■ **What to work on**
Quote exactly, and only, the lines of the material below from the line with "#### Stores Data" through the line with "#### Clear and".

Data below:

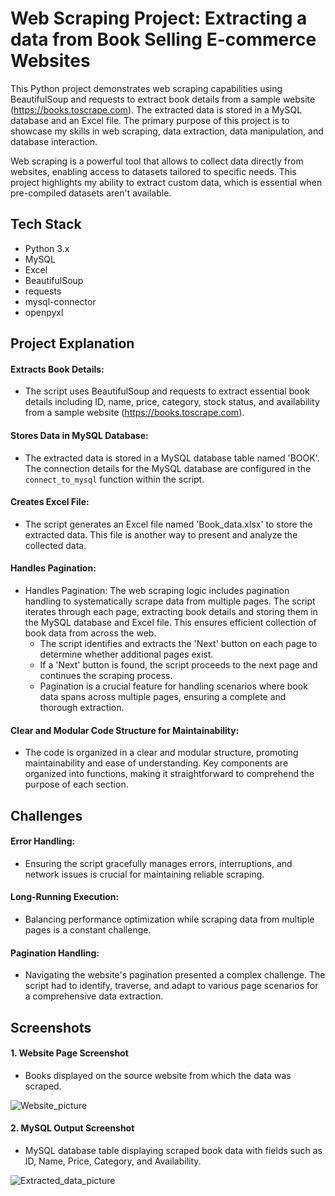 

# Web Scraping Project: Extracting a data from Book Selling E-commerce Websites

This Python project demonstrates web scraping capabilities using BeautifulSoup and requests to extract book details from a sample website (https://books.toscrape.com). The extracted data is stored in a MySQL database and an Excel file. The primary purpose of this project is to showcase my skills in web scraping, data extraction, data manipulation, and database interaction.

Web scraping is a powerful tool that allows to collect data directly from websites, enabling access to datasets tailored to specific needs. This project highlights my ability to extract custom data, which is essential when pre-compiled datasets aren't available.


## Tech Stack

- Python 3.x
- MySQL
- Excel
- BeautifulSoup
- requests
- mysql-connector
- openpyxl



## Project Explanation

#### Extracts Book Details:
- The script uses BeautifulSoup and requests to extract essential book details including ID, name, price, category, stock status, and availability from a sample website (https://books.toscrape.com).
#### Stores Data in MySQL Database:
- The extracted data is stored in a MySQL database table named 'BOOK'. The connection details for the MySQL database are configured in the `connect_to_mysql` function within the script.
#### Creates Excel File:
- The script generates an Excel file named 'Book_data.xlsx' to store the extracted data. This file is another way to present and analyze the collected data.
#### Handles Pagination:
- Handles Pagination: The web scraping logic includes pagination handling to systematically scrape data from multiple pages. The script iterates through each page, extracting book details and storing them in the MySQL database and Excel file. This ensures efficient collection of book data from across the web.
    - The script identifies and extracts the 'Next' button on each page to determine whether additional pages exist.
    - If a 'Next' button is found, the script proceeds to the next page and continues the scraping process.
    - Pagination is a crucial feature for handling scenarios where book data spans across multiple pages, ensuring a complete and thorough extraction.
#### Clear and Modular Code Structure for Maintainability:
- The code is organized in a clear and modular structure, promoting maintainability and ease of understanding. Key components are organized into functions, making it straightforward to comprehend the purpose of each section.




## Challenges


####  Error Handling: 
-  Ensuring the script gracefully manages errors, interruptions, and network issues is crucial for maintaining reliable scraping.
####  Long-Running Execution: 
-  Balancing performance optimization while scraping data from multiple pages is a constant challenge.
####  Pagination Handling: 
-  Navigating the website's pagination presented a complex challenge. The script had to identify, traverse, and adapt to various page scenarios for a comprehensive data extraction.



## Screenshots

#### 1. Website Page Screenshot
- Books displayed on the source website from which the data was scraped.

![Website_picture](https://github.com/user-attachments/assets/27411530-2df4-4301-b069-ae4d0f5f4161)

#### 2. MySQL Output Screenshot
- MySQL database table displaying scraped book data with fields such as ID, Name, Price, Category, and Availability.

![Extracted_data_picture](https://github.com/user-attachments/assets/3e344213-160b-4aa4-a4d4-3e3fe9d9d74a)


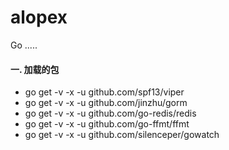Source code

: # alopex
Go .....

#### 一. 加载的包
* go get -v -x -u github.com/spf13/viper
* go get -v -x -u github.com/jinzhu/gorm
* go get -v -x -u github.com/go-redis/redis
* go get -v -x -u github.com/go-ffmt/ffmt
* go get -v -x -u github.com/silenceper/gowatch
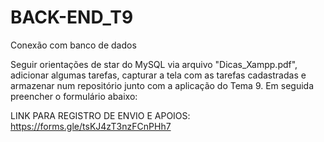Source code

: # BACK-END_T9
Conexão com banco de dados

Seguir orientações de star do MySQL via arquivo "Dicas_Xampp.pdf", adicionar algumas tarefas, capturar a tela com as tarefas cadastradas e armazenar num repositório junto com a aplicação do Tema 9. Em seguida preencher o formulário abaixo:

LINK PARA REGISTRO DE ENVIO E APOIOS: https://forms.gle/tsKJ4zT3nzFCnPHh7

End of Data.
Data below:

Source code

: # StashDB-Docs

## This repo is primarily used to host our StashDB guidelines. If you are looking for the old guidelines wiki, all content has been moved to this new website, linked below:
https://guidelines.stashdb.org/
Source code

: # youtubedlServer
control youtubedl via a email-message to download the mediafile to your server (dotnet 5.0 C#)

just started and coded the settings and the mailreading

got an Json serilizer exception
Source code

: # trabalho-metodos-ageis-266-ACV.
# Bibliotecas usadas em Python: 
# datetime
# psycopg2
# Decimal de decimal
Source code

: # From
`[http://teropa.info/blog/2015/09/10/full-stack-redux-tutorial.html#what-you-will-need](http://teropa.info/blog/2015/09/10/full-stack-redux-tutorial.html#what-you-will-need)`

End of Data.

■ **Written reply**
#### Stores Data in MySQL Database:
- The extracted data is stored in a MySQL database table named 'BOOK'. The connection details for the MySQL database are configured in the `connect_to_mysql` function within the script.
#### Creates Excel File:
- The script generates an Excel file named 'Book_data.xlsx' to store the extracted data. This file is another way to present and analyze the collected data.
#### Handles Pagination:
- Handles Pagination: The web scraping logic includes pagination handling to systematically scrape data from multiple pages. The script iterates through each page, extracting book details and storing them in the MySQL database and Excel file. This ensures efficient collection of book data from across the web.
    - The script identifies and extracts the 'Next' button on each page to determine whether additional pages exist.
    - If a 'Next' button is found, the script proceeds to the next page and continues the scraping process.
    - Pagination is a crucial feature for handling scenarios where book data spans across multiple pages, ensuring a complete and thorough extraction.
#### Clear and Modular Code Structure for Maintainability:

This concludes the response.